The U.S. Capitol lacks adequate facilities to handle the 4 million people who walk its halls each year, but critics question what a new visitors center will accomplish -- and what it will cost.

On a cold, drizzly spring day, tourists standing in a two-hour line to enter the U.S. Capitol had come to a rough consensus: There must be a better way. The visitors from Denmark and Switzerland, South Carolina and Pennsylvania, all agreed that waiting inside would be better. And that is what Congress wants them to do, having voted to build a $265 million visitors center.

"The Capitol is one of the top 10 destinations in the United States, but we are among the worst in how we treat our visitors," says Alan M. Hantman, the Capitol's 10th architect.

The project, which could be completed as early as the presidential inauguration in 2005, is intended to provide visitors with a more comfortable and informative experience while increasing security for the building and its occupants. But so far, only $135 million in funds has been raised, $100 million of that appropriated by Congress. And like every other construction project attempted in the building's 200-year history, this one comes with its own set of controversies.

The current system for tourists wanting to see the Capitol or sit in on a session of the House of Representatives or the Senate is a simple one. Tourists queue up just inside the Capitol plaza on either side of East Capitol Street -- one line for guided tours, One for unguided tours. When they get to the head of the queue, they walk across an asphalt parking lot that forms the immediate eastern approach to the building, up a staircase, pass through a security checkpoint and -- finally -- enter the Rotunda. While waiting, however, they often endure snow and bitter winds in the winter, rain in the spring and fall. Summer is even worse. Hardly a day goes by in July and August when someone doesn't faint from heat.

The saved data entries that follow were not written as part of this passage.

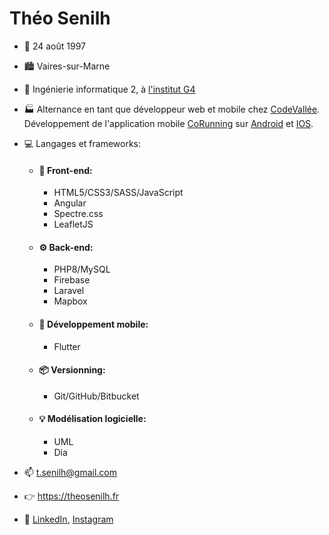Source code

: # Théo Senilh

- 🎂 24 août 1997
- 🏙 Vaires-sur-Marne
- 🏫 Ingénierie informatique 2, à [l'institut G4](https://www.institut-g4.fr/)
- 🏭 Alternance en tant que développeur web et mobile chez [CodeVallée](http://www.codevallee.fr/). Développement de l'application mobile [CoRunning](https://www.corunning.fr/) 
sur [Android](https://play.google.com/store/apps/details?id=fr.codevallee.corunning&pcampaignid=pcampaignidMKT-Other-global-all-co-prtnr-py-PartBadge-Mar2515-1) et 
[IOS](https://apps.apple.com/fr/app/corunning-r%C3%A9seau-de-sportifs/id1566915471?ign-itsct=apps_box_badge&ign-itscg=30200).
- 💻 Langages et frameworks: 

    - #### 🌠 Front-end: 
        - HTML5/CSS3/SASS/JavaScript
        - Angular
        - Spectre.css
        - LeafletJS

    - #### ⚙ Back-end: 
        - PHP8/MySQL
        - Firebase
        - Laravel
        - Mapbox
        
    - #### 📱 Développement mobile: 
         - Flutter
     
    - #### 📦 Versionning: 
        - Git/GitHub/Bitbucket
    
    - #### 💡 Modélisation logicielle: 
        - UML
        - Dia
    
- 📫 t.senilh@gmail.com
- 👉 https://theosenilh.fr
- 👋 [LinkedIn](https://www.linkedin.com/in/th%C3%A9o-senilh-7b6120145/), [Instagram](https://www.instagram.com/senilhtheo/?hl=fr)

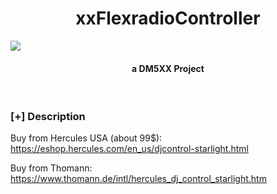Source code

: <h1 align="center">xxFlexradioController</h1>

<img src="./blob/master/xxHercules.png">
<h4 align="center"> a DM5XX Project </h4>

<p align="center">
<br>
</p>

### [+] Description

Buy from Hercules USA (about 99$):
https://eshop.hercules.com/en_us/djcontrol-starlight.html

Buy from Thomann:
https://www.thomann.de/intl/hercules_dj_control_starlight.htm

Once inside the Capitol, visitors fare no better. There are few places to sit, bathrooms are hard to find and overcrowded, and the three small restaurants open to the public are hidden in the building's labyrinthine corridors.

Making matters worse, the number of tourists is expected to increase. Nearly 4 million will visit the building this year. During the peak season from March to August, as many as 20,000 people a day will enter the building. Beyond the lawmakers and staff, the building safely holds just 2,200 guests. "We just had a record wait of three-and-one-half hours," Hantman says. "Fortunately, the weather was fine, but people will wait for hours in the snow, the rain and the heat" to get in.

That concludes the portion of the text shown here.